**TRY IT:**
Every entry below should be returned exactly as it appears, with pictures left out.

——

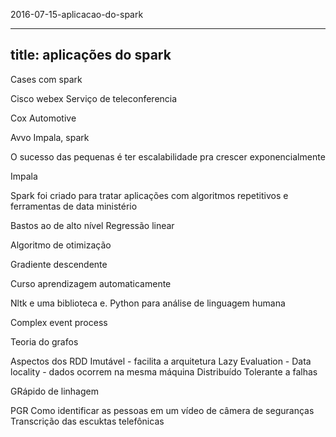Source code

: 2016-07-15-aplicacao-do-spark

---
title: aplicações do spark
---


Cases com spark 

Cisco webex 
Serviço de teleconferencia 

Cox Automotive 


Avvo 
Impala, spark


O sucesso das pequenas é ter escalabilidade pra crescer exponencialmente 

Impala 

Spark foi criado para tratar aplicações com algoritmos repetitivos e ferramentas de data ministério

Bastos ao de alto nível 
Regressão linear

Algoritmo de otimização 

Gradiente descendente 

Curso aprendizagem automaticamente 

Nltk e uma biblioteca e. Python para análise de linguagem humana

Complex event process 

Teoria do grafos


Aspectos dos RDD
Imutável - facilita a arquitetura 
Lazy Evaluation - 
Data locality - dados ocorrem na mesma máquina 
Distribuído
Tolerante a falhas 

GRápido de linhagem 


PGR 
Como identificar as pessoas em um vídeo de câmera de seguranças 
Transcrição das escuktas telefônicas 
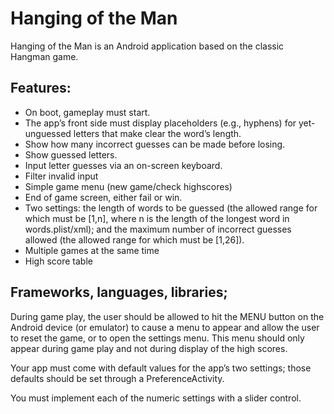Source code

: Hanging of the Man
==========

Hanging of the Man is an Android application based on the classic Hangman game.




Features:
-------------
*	On boot, gameplay must start.
* The app’s front side must display placeholders (e.g., hyphens) for yet-unguessed letters that make clear the word’s length.
*	Show how many incorrect guesses can be made before losing.
*	Show guessed letters.
*	Input letter guesses via an on-screen keyboard.
*	Filter invalid input
*	Simple game menu (new game/check highscores)
*	End of game screen, either fail or win.
*	Two settings: the length of words to be guessed (the allowed range for which must be [1,n], where n is the length of the longest word in words.plist/xml); and the maximum number of incorrect guesses allowed (the allowed range for which must be [1,26]).
*	Multiple games at the same time
*	High score table



Frameworks, languages, libraries;
-------------

During game play, the user should be allowed to hit the MENU button on the Android device (or emulator) to cause a menu to appear and allow the user to reset the game, or to open the settings menu. This menu should only appear during game play and not during display of the high scores.

Your app must come with default values for the app’s two settings; those defaults should be set through a PreferenceActivity.

You must implement each of the numeric settings with a slider control.

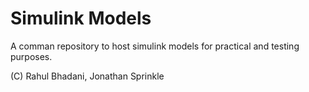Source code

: # Simulink Models
A comman repository to host simulink models for practical and testing purposes.

(C) Rahul Bhadani, Jonathan Sprinkle
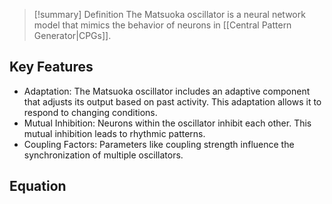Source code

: > [!summary] Definition
>  The Matsuoka oscillator is a neural network model that mimics the behavior of neurons in [[Central Pattern Generator|CPGs]].

## Key Features
- Adaptation: The Matsuoka oscillator includes an adaptive component that adjusts its output based on past activity. This adaptation allows it to respond to changing conditions.
- Mutual Inhibition: Neurons within the oscillator inhibit each other. This mutual inhibition leads to rhythmic patterns.
- Coupling Factors: Parameters like coupling strength influence the synchronization of multiple oscillators.

## Equation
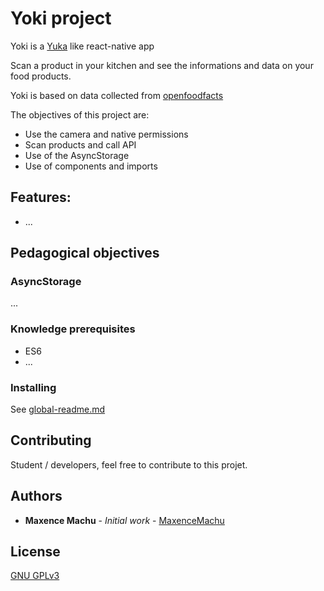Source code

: # Yoki project

Yoki is a  [Yuka](https://yuka.io/) like react-native app

Scan a product in your kitchen and see the informations and data on your food products.

Yoki is based on data collected from [openfoodfacts](https://world.openfoodfacts.org/)

The objectives of this project are: 
* Use the camera and native permissions
* Scan products and call API
* Use of the AsyncStorage
* Use of components and imports

## Features: 

* ...

## Pedagogical objectives

### AsyncStorage
...


### Knowledge prerequisites

* ES6
* ...


### Installing
 See [global-readme.md](../readme.md)

## Contributing

Student / developers, feel free to contribute to this projet. 

## Authors

* **Maxence Machu** - *Initial work* - [MaxenceMachu](https://github.com/maxence-machu)

## License
[GNU GPLv3](https://choosealicense.com/licenses/gpl-3.0/)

——

**THE ANSWER:**
Source code

: 2016-07-15-aplicacao-do-spark

---
title: aplicações do spark
---


Cases com spark 

Cisco webex 
Serviço de teleconferencia 

Cox Automotive 


Avvo 
Impala, spark


O sucesso das pequenas é ter escalabilidade pra crescer exponencialmente 

Impala 

Spark foi criado para tratar aplicações com algoritmos repetitivos e ferramentas de data ministério

Bastos ao de alto nível 
Regressão linear

Algoritmo de otimização 

Gradiente descendente 

Curso aprendizagem automaticamente 

Nltk e uma biblioteca e. Python para análise de linguagem humana

Complex event process 

Teoria do grafos


Aspectos dos RDD
Imutável - facilita a arquitetura 
Lazy Evaluation - 
Data locality - dados ocorrem na mesma máquina 
Distribuído
Tolerante a falhas 

GRápido de linhagem 


PGR 
Como identificar as pessoas em um vídeo de câmera de seguranças 
Transcrição das escuktas telefônicas 
Source code

: Hanging of the Man
==========

Hanging of the Man is an Android application based on the classic Hangman game.




Features:
-------------
*	On boot, gameplay must start.
* The app’s front side must display placeholders (e.g., hyphens) for yet-unguessed letters that make clear the word’s length.
*	Show how many incorrect guesses can be made before losing.
*	Show guessed letters.
*	Input letter guesses via an on-screen keyboard.
*	Filter invalid input
*	Simple game menu (new game/check highscores)
*	End of game screen, either fail or win.
*	Two settings: the length of words to be guessed (the allowed range for which must be [1,n], where n is the length of the longest word in words.plist/xml); and the maximum number of incorrect guesses allowed (the allowed range for which must be [1,26]).
*	Multiple games at the same time
*	High score table



Frameworks, languages, libraries;
-------------

During game play, the user should be allowed to hit the MENU button on the Android device (or emulator) to cause a menu to appear and allow the user to reset the game, or to open the settings menu. This menu should only appear during game play and not during display of the high scores.

Your app must come with default values for the app’s two settings; those defaults should be set through a PreferenceActivity.

You must implement each of the numeric settings with a slider control.

Source code

: # Simulink Models
A comman repository to host simulink models for practical and testing purposes.

(C) Rahul Bhadani, Jonathan Sprinkle
Source code

: > [!summary] Definition
>  The Matsuoka oscillator is a neural network model that mimics the behavior of neurons in [[Central Pattern Generator|CPGs]].

## Key Features
- Adaptation: The Matsuoka oscillator includes an adaptive component that adjusts its output based on past activity. This adaptation allows it to respond to changing conditions.
- Mutual Inhibition: Neurons within the oscillator inhibit each other. This mutual inhibition leads to rhythmic patterns.
- Coupling Factors: Parameters like coupling strength influence the synchronization of multiple oscillators.

## Equation
Source code

: # Yoki project

Yoki is a  [Yuka](https://yuka.io/) like react-native app

Scan a product in your kitchen and see the informations and data on your food products.

Yoki is based on data collected from [openfoodfacts](https://world.openfoodfacts.org/)

The objectives of this project are: 
* Use the camera and native permissions
* Scan products and call API
* Use of the AsyncStorage
* Use of components and imports

## Features: 

* ...

## Pedagogical objectives

### AsyncStorage
...


### Knowledge prerequisites

* ES6
* ...


### Installing
 See [global-readme.md](../readme.md)

## Contributing

Student / developers, feel free to contribute to this projet. 

## Authors

* **Maxence Machu** - *Initial work* - [MaxenceMachu](https://github.com/maxence-machu)

## License
[GNU GPLv3](https://choosealicense.com/licenses/gpl-3.0/)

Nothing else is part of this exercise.